“For the promise to Abraham and his offspring that he would be heir of the world did not come through the law but through the righteousness of faith. For if it is the adherents of the law who are to be the heirs, faith is null and the promise is void. For the law brings wrath, but where there is no law there is no transgression.
That is why it depends on faith, in order that the promise may rest on grace and be guaranteed to all his offspring–not only to the adherent of the law but also to the one who shares the faith of Abraham, who is the father of us all, as it is written, “I have made you the father of many nations”–in the presence of the God in whom he believed, who gives life to the dead and calls into existence the things that do not exist. In hope he believed against hope, that he should become the father of many nations, as he had been told, “So shall your offspring be.” He did not weaken in faith when he considered his own body, which was as good as dead (since he was about a hundred years old), or when he considered the barrenness of Sarah’s womb. No distrust made him waver concerning the promise of God, but he grew strong in his faith as he gave glory to God, fully convinced that God was able to do what he had promised. That is why his faith was “counted to him as righteousness.” ”

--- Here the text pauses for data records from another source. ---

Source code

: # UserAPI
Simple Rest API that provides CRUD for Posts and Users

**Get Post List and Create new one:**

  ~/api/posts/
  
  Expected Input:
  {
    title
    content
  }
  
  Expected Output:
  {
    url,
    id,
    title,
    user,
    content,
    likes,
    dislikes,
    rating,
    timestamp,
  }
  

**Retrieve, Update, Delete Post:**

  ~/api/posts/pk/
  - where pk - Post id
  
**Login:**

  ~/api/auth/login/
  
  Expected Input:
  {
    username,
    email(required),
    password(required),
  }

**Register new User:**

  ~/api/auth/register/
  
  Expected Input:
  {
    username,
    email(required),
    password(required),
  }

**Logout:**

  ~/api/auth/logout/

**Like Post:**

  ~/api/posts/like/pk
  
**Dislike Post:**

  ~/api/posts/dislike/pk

I think that this is a piece of the puzzle when it comes to thinking about Christians who stick it out for the long haul. Like Abraham, these kinds of Christians even stare some stark and sobering realities about the earthly obstacles they experience in the face, but they choose to believe God and fix their eyes on Him for direction, sustanence, and delight.
When we get consumed by the mountains only God can move, we become more vulnerable to distrust and then can be lured away by other fascinations that promise some immediate comfort or fulfillment that doesn’t appear to cost us so much. In truth, this is a deception, since everyone bows to something and so that lure can quickly become lord of our lives…more rapidly than we’d really like to admit.
I wish more of us ‘got it’ like Abraham did. He didn’t deny the challenges before him, but that didn’t give rise to a departure from God’s instructions. Abraham pressed on in the things God told him to do, even though he wasn’t seeing any physical changes to his need for a son and his inability to have a child with Sarah. He believed in the God who gives life to the dead and calls into existence the things that do not exist. If we walked through our days making decisions that reflect an unwavering belief in this God, we have no cause to turn away after other things. God rewarded Abraham’s patient faithfulness. He multiplied it by allowing Abraham to grow strong in his faith as he gave glory to God.